A few years later, she was in the US, where she had a difficult birth of her own. She figured that, if she’d been in Nigeria, she too might have been one of the casualties of post-partum haemmorhage. She started thinking about how blood could be made more readily available for the treatment of post-partum haemmorhage, because that’s the number one cause of maternal mortality in Nigeria.
Her first idea was to increase voluntary blood donation, by starting a non-profit to encourage people to be blood donors. In Nigeria, the blood supply makeup is only about 10% voluntary donors, so they still rely on paid commercial donors. But, she realised that if you increased voluntary blood donation that would make more blood available and reduce maternal mortality.
Soon, though, she found out that that blood supply is not the only cause of the problem. There’s also the problem of poor infrastructure, including poor blood delivery logistics and inventory management. So that’s how LifeBank came about – she wanted to solve both the supply issue and the inventory and logistics issue.
AM: How does LifeBank work exactly?
IO: We have two aspects of what we do – we have the supply side where we encourage voluntary blood donation, and a web application where people can register to be voluntary blood donors. We also have an application for hospitals, where they can request the blood deliveries they need and find what they’re lacking.
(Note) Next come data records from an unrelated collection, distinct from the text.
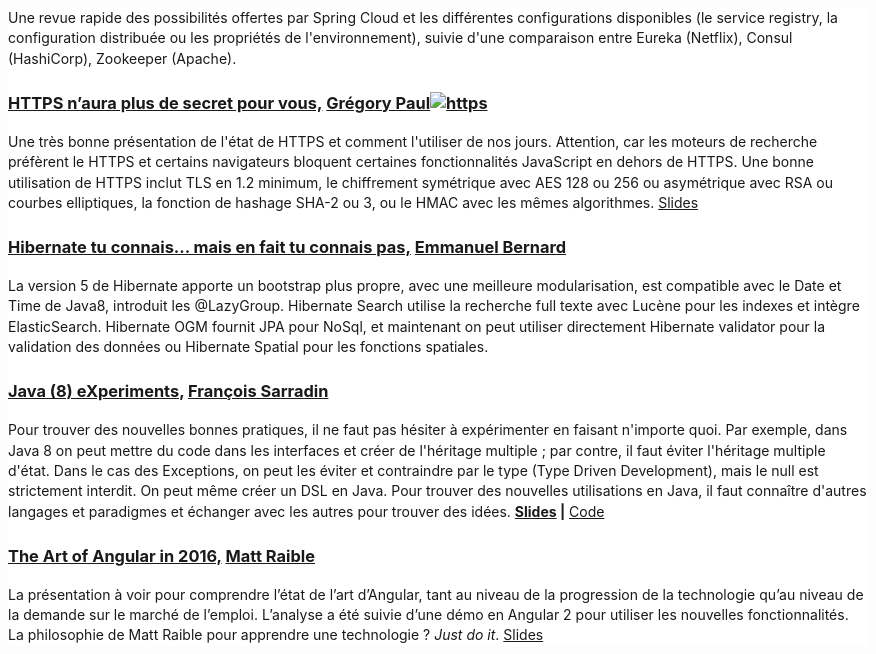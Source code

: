 Une revue rapide des possibilités offertes par Spring Cloud et les différentes configurations disponibles (le service registry, la configuration distribuée ou les propriétés de l'environnement), suivie d'une comparaison entre Eureka (Netflix), Consul (HashiCorp), Zookeeper (Apache).

### [HTTPS n’aura plus de secret pour vous,](http://cfp.devoxx.fr/2016/talk/ALG-8892/HTTPS_n%D5aura_plus_de_secret_pour_vous) [Grégory Paul](http://cfp.devoxx.fr/2016/speaker/gregory_paul)**[![https](/assets/2016/06/2016-06-13-pays-de-devoxx-france-2016/https-300x166.jpg)](/assets/2016/06/2016-06-13-pays-de-devoxx-france-2016/https.jpg)**

Une très bonne présentation de l'état de HTTPS et comment l'utiliser de nos jours. Attention, car les moteurs de recherche préfèrent le HTTPS et certains navigateurs bloquent certaines fonctionnalités JavaScript en dehors de HTTPS. Une bonne utilisation de HTTPS inclut TLS en 1.2 minimum, le chiffrement symétrique avec AES 128 ou 256 ou asymétrique avec RSA ou courbes elliptiques, la fonction de hashage SHA-2 ou 3, ou le HMAC avec les mêmes algorithmes. [Slides](https://paulgreg.me/https-slides/?devoxx)

### [Hibernate tu connais... mais en fait tu connais pas,](http://cfp.devoxx.fr/2016/talk/MLX-6500/Hibernate_tu_connais..._mais_en_fait_tu_connais_pas) [Emmanuel Bernard](http://cfp.devoxx.fr/2016/speaker/emmanuel_bernard)

La version 5 de Hibernate apporte un bootstrap plus propre, avec une meilleure modularisation, est compatible avec le Date et Time de Java8, introduit les @LazyGroup. Hibernate Search utilise la recherche full texte avec Lucène pour les indexes et intègre ElasticSearch. Hibernate OGM fournit JPA pour NoSql, et maintenant on peut utiliser directement Hibernate validator pour la validation des données ou Hibernate Spatial pour les fonctions spatiales.

### **[Java (8) eXperiments,](http://cfp.devoxx.fr/2016/talk/OFQ-6624/Java_(8)_eXperiments)** [**François Sarradin**](http://cfp.devoxx.fr/2016/speaker/francois_sarradin)

Pour trouver des nouvelles bonnes pratiques, il ne faut pas hésiter à expérimenter en faisant n'importe quoi. Par exemple, dans Java 8 on peut mettre du code dans les interfaces et créer de l'héritage multiple ; par contre, il faut éviter l'héritage multiple d'état. Dans le cas des Exceptions, on peut les éviter et contraindre par le type (Type Driven Development), mais le null est strictement interdit. On peut même créer un DSL en Java. Pour trouver des nouvelles utilisations en Java, il faut connaître d'autres langages et paradigmes et échanger avec les autres pour trouver des idées. **[Slides](http://fr.slideshare.net/fsarradin/java-8-experiments-devoxxfr-2016) |** [Code](https://github.com/fsarradin/java8experiments/tree/result/devoxxfr-2016)

### **[The Art of Angular in 2016,](http://cfp.devoxx.fr/2016/talk/LUI-4351/The_Art_of_Angular_in_2016)** [**Matt Raible**](http://cfp.devoxx.fr/2016/speaker/matt_raible)

La présentation à voir pour comprendre l’état de l’art d’Angular, tant au niveau de la progression de la technologie qu’au niveau de la demande sur le marché de l’emploi. L’analyse a été suivie d’une démo en Angular 2 pour utiliser les nouvelles fonctionnalités. La philosophie de Matt Raible pour apprendre une technologie ? _Just do it_. [Slides](http://www.slideshare.net/mraible/the-art-of-angular-in-2016-devoxx-france-2016)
We operate in Lagos and Abuja, and give over 30 million people quick access to blood and oxygen. The quickest way to navigate these cities is via motorcycles. We’re a mobility efficient company, in the sense that our plan is to use the best mobility tool to go where we need to go, to deliver on time and in the right condition. We’re exploring other mobility tools too – we use boats because we serve the communities over the coast of Lagos, and we’re also exploring trucks. Our plan is to use the best mobility solution to save as many lives as quickly as we can.
AM: Nigeria has a major shortfall in voluntary blood donations, but LifeBank is working to increase the number of blood donors. How might this be accomplished?
IO: In the UK, the NHS Blood and Transplant has these major creative campaigns around blood donation, including print and TV ads. Unfortunately we don’t have that in Nigeria. On World Blood Donor Day there’ll be some activities, but for the rest of the year it’s crickets. So the main challenge is finding the funds to do mass mobilisation campaigns.
I think people want to donate blood; they’re just not aware of how important it is and how bad the need for blood is, and there are still myths and misconceptions about blood donation. So, a well-funded campaign will help move the agenda forward.
AM: So far LifeBank has saved over 4,000 lives. What are your aims going forward? Are you looking to expand its reach?
IO: Our goal is to be the supply chain engine for health systems in emerging markets. We’re not only focusing on blood, we also do emergency medical oxygen, so our plan is to add more to our portfolio and to reach every country on the continent, and even go beyond the continent to other emerging markets that have the same healthcare supply chain issue.
We’re also focused on safety, so we’re developing a blockchain-powered product that records the safety information of blood. At the moment, there’s opacity in the blood supply chain – you might get a pint of blood and you can’t for sure say this was tested here. So that’s what we want to do – bring accountability and transparency into our supply chain systems.
So our plans going forward are geographical expansion, expansion of our portfolio and expansion of our tech products, to include an emphasis on safety.